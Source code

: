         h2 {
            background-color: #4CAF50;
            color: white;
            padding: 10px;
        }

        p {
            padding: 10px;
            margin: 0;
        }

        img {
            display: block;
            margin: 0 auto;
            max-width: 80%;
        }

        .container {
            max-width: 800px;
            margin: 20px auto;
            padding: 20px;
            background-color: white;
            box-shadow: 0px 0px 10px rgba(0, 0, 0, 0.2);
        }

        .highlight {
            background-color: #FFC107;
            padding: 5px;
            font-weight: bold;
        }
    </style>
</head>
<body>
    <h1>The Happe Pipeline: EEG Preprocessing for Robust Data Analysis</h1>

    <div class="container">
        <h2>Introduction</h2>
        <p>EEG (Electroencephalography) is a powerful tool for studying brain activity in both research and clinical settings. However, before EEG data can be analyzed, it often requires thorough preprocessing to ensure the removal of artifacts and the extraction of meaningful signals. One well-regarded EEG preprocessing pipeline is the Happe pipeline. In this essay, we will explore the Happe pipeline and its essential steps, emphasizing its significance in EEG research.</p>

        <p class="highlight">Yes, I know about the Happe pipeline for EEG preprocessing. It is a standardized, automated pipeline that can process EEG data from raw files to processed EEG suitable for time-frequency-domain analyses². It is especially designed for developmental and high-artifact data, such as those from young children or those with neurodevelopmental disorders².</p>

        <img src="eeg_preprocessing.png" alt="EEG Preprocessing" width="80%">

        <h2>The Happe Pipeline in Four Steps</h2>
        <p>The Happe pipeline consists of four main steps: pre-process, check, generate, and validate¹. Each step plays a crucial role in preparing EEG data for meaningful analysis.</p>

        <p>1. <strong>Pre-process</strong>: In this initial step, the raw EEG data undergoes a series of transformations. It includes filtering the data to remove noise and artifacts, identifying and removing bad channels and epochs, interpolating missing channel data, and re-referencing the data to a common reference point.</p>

++++++

→ **THE TASK**
Extract from the records above the lines from the one containing "margin: 20px auto;" to the one containing "<p>EEG (Electroencephalography) is", both lines included, exactly as they appear and with nothing else.

→ **OUTPUT OF THE EXERCISE**
            margin: 20px auto;
            padding: 20px;
            background-color: white;
            box-shadow: 0px 0px 10px rgba(0, 0, 0, 0.2);
        }

        .highlight {
            background-color: #FFC107;
            padding: 5px;
            font-weight: bold;
        }
    </style>
</head>
<body>
    <h1>The Happe Pipeline: EEG Preprocessing for Robust Data Analysis</h1>

    <div class="container">
        <h2>Introduction</h2>
        <p>EEG (Electroencephalography) is a powerful tool for studying brain activity in both research and clinical settings. However, before EEG data can be analyzed, it often requires thorough preprocessing to ensure the removal of artifacts and the extraction of meaningful signals. One well-regarded EEG preprocessing pipeline is the Happe pipeline. In this essay, we will explore the Happe pipeline and its essential steps, emphasizing its significance in EEG research.</p>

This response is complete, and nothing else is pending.